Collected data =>
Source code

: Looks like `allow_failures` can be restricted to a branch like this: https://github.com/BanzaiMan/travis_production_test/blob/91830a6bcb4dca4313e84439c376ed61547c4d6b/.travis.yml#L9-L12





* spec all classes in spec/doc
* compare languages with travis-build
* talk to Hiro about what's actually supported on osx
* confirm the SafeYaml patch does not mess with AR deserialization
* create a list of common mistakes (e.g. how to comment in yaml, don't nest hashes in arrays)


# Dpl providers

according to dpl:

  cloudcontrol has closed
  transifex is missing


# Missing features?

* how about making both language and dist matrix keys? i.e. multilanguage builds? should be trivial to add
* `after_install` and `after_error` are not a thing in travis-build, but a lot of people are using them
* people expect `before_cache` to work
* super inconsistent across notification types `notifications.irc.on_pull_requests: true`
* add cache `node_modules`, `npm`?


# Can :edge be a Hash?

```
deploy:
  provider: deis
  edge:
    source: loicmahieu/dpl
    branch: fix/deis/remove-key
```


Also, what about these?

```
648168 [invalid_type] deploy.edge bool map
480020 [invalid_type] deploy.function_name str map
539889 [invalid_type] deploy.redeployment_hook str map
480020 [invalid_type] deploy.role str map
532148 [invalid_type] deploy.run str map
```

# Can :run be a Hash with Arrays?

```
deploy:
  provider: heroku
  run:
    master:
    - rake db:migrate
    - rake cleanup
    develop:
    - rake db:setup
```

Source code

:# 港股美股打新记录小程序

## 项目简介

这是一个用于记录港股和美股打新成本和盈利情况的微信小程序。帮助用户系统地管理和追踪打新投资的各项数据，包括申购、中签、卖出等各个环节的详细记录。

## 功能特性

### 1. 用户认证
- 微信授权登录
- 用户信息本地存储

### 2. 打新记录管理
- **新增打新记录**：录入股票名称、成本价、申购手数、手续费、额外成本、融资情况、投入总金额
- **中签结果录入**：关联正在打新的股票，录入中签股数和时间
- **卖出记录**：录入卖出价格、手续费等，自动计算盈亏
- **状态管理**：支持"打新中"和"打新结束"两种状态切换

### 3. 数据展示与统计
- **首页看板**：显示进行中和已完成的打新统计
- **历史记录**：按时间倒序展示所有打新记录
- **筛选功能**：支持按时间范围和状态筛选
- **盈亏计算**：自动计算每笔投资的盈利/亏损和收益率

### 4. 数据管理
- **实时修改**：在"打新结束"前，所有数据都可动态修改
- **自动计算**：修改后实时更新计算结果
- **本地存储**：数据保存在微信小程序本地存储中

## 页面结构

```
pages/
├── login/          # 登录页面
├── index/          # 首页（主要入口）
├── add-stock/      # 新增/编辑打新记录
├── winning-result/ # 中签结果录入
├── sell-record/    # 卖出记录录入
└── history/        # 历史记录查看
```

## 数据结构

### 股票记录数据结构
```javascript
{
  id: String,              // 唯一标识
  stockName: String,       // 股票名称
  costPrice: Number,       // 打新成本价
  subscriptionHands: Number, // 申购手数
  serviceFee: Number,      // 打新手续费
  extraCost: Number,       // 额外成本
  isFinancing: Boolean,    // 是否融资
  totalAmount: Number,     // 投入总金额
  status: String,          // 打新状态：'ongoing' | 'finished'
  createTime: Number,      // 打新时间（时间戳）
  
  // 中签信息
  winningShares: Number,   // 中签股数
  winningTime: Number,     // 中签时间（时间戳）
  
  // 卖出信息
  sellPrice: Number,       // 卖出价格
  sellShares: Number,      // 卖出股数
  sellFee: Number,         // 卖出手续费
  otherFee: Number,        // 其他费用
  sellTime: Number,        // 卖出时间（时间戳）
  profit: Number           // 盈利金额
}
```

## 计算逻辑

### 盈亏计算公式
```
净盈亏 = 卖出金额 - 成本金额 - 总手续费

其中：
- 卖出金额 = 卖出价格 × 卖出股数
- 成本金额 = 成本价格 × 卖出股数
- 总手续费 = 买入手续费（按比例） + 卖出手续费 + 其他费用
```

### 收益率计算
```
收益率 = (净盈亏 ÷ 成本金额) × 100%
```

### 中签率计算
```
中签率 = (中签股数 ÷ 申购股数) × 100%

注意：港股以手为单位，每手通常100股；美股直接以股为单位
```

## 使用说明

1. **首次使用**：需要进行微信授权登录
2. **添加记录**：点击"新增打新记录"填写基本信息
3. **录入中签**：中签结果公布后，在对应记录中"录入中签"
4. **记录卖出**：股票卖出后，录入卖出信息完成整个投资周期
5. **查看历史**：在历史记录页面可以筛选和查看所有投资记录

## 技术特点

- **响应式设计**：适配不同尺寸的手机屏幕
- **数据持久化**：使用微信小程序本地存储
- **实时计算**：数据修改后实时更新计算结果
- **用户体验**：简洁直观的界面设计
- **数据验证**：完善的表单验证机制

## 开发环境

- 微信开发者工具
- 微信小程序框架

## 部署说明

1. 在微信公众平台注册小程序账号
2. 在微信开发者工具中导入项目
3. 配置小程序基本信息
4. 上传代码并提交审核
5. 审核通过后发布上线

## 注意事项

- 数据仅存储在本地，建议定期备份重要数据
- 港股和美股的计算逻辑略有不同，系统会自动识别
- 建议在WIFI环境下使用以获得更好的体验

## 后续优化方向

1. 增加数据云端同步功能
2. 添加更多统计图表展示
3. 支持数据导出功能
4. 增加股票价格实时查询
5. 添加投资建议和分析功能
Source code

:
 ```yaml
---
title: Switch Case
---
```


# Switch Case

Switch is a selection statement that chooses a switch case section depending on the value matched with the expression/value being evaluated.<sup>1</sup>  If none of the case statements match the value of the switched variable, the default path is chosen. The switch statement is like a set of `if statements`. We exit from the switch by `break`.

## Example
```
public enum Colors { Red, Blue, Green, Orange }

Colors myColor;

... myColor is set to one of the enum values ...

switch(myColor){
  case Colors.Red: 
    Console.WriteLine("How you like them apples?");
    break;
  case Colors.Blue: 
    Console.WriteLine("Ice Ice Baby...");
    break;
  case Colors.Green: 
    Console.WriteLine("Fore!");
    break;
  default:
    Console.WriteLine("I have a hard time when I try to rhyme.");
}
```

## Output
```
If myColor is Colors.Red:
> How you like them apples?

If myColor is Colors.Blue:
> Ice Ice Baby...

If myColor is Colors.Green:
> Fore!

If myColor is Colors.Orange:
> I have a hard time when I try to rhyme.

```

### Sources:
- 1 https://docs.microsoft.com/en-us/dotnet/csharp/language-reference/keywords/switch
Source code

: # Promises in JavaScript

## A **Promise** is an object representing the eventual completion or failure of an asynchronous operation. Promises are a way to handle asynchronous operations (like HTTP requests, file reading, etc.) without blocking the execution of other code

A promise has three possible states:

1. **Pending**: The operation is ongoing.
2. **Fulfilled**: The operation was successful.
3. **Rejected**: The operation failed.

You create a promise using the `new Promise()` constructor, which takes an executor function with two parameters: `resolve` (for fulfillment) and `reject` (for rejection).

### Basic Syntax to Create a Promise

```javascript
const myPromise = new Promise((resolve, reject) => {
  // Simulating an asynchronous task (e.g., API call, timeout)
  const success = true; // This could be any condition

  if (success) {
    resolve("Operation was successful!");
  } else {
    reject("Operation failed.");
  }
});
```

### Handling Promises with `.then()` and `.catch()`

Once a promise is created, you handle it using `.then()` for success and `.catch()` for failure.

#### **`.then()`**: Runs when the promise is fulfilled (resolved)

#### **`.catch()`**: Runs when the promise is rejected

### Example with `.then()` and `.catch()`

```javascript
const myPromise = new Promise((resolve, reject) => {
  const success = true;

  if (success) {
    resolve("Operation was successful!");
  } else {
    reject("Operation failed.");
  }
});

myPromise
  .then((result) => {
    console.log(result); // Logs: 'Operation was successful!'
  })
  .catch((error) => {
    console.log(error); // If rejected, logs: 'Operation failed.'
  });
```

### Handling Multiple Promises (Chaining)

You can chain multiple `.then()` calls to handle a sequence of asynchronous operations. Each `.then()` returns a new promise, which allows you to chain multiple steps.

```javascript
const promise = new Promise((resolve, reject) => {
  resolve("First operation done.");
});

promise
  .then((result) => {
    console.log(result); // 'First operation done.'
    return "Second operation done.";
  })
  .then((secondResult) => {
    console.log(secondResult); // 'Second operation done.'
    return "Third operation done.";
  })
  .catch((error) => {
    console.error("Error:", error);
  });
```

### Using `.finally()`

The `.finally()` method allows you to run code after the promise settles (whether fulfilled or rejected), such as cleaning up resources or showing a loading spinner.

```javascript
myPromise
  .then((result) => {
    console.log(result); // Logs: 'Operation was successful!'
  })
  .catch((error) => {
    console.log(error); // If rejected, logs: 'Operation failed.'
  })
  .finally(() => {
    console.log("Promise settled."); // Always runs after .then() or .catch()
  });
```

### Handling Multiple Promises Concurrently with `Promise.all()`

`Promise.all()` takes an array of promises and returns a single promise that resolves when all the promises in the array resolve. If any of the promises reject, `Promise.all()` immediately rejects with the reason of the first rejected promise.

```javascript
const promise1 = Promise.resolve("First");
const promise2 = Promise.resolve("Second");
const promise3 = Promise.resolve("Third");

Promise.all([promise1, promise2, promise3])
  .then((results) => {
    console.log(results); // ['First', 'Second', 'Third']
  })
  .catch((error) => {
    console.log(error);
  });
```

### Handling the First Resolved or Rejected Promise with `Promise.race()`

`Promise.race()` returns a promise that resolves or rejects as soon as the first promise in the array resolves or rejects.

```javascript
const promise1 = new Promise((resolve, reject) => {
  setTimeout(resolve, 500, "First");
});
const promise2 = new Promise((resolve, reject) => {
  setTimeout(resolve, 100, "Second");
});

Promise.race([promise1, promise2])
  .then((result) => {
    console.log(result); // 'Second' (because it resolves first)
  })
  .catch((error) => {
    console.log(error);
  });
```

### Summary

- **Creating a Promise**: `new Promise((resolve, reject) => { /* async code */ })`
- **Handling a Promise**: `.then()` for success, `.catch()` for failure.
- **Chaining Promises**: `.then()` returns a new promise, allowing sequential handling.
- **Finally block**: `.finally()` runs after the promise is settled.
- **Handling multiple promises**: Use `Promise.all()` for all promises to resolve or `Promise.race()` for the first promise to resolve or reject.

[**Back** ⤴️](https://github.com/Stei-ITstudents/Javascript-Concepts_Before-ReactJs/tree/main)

EXERCISE DETAILS => Copy out the entries above exactly as given, starting at the top and ending with the line containing "- **筛选功能**：支持按时间范围和状态筛选"; include both and nothing more.

RESPONSE =>
Source code

: Looks like `allow_failures` can be restricted to a branch like this: https://github.com/BanzaiMan/travis_production_test/blob/91830a6bcb4dca4313e84439c376ed61547c4d6b/.travis.yml#L9-L12





* spec all classes in spec/doc
* compare languages with travis-build
* talk to Hiro about what's actually supported on osx
* confirm the SafeYaml patch does not mess with AR deserialization
* create a list of common mistakes (e.g. how to comment in yaml, don't nest hashes in arrays)


# Dpl providers

according to dpl:

  cloudcontrol has closed
  transifex is missing


# Missing features?

* how about making both language and dist matrix keys? i.e. multilanguage builds? should be trivial to add
* `after_install` and `after_error` are not a thing in travis-build, but a lot of people are using them
* people expect `before_cache` to work
* super inconsistent across notification types `notifications.irc.on_pull_requests: true`
* add cache `node_modules`, `npm`?


# Can :edge be a Hash?

```
deploy:
  provider: deis
  edge:
    source: loicmahieu/dpl
    branch: fix/deis/remove-key
```


Also, what about these?

```
648168 [invalid_type] deploy.edge bool map
480020 [invalid_type] deploy.function_name str map
539889 [invalid_type] deploy.redeployment_hook str map
480020 [invalid_type] deploy.role str map
532148 [invalid_type] deploy.run str map
```

# Can :run be a Hash with Arrays?

```
deploy:
  provider: heroku
  run:
    master:
    - rake db:migrate
    - rake cleanup
    develop:
    - rake db:setup
```

Source code

:# 港股美股打新记录小程序

## 项目简介

这是一个用于记录港股和美股打新成本和盈利情况的微信小程序。帮助用户系统地管理和追踪打新投资的各项数据，包括申购、中签、卖出等各个环节的详细记录。

## 功能特性

### 1. 用户认证
- 微信授权登录
- 用户信息本地存储

### 2. 打新记录管理
- **新增打新记录**：录入股票名称、成本价、申购手数、手续费、额外成本、融资情况、投入总金额
- **中签结果录入**：关联正在打新的股票，录入中签股数和时间
- **卖出记录**：录入卖出价格、手续费等，自动计算盈亏
- **状态管理**：支持"打新中"和"打新结束"两种状态切换

### 3. 数据展示与统计
- **首页看板**：显示进行中和已完成的打新统计
- **历史记录**：按时间倒序展示所有打新记录
- **筛选功能**：支持按时间范围和状态筛选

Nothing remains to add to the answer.